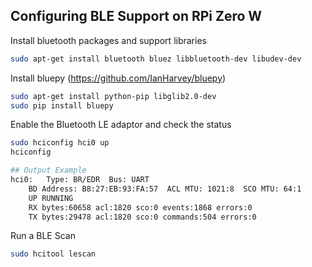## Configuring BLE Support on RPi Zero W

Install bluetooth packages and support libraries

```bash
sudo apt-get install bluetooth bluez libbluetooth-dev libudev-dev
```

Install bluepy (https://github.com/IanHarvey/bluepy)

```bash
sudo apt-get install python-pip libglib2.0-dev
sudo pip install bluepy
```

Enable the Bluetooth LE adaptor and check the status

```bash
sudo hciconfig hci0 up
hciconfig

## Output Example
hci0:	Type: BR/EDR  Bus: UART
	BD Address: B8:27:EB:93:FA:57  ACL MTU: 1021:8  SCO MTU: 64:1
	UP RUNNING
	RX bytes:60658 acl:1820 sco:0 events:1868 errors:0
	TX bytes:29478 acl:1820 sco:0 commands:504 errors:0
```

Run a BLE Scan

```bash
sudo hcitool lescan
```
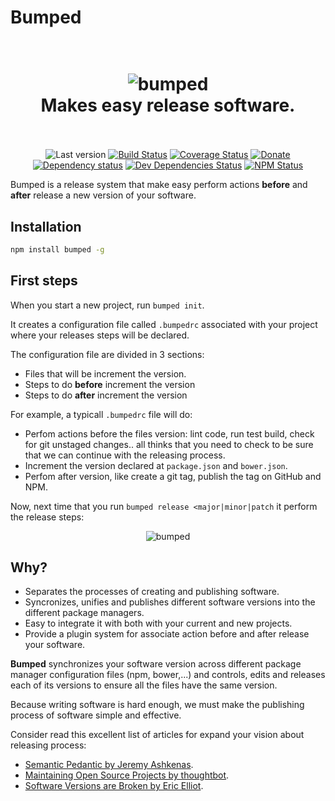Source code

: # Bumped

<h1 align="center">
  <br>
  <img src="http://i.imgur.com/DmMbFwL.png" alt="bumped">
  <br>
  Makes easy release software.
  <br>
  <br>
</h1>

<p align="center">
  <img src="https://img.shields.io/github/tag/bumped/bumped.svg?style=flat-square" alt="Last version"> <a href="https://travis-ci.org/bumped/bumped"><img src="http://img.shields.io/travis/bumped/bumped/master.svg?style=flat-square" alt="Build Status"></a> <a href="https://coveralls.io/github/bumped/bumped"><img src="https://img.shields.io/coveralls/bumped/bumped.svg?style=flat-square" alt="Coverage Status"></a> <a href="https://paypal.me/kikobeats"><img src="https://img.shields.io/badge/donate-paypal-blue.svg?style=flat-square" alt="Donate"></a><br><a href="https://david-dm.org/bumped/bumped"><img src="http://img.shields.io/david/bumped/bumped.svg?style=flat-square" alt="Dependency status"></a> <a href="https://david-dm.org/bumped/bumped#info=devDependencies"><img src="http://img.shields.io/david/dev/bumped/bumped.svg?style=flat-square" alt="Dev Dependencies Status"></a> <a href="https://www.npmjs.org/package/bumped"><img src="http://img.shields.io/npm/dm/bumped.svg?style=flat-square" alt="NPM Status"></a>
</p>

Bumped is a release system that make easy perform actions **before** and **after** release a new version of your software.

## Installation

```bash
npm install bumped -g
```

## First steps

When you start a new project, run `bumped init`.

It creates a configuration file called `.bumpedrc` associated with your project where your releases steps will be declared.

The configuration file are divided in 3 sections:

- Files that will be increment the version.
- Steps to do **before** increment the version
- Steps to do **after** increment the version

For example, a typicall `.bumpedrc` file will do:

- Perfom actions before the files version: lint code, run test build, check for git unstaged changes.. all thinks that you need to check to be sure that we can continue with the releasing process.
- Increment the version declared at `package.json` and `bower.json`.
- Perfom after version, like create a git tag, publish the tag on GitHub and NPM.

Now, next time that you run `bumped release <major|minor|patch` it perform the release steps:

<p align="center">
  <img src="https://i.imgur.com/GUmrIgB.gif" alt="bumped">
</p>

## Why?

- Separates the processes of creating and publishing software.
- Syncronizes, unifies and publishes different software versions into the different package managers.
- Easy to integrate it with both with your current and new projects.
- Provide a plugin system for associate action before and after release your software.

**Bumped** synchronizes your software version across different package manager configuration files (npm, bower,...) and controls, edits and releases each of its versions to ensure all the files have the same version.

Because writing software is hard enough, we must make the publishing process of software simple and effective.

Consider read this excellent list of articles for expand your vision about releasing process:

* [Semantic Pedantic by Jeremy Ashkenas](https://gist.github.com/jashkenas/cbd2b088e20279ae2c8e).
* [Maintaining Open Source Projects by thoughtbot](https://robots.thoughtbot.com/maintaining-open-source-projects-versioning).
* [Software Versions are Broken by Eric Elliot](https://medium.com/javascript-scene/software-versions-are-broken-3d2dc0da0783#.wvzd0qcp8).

::::::

» What you are asked to do
Across the data, pull every line containing the string "actions".

» The completed task
Bumped is a release system that make easy perform actions **before** and **after** release a new version of your software.
- Perfom actions before the files version: lint code, run test build, check for git unstaged changes.. all thinks that you need to check to be sure that we can continue with the releasing process.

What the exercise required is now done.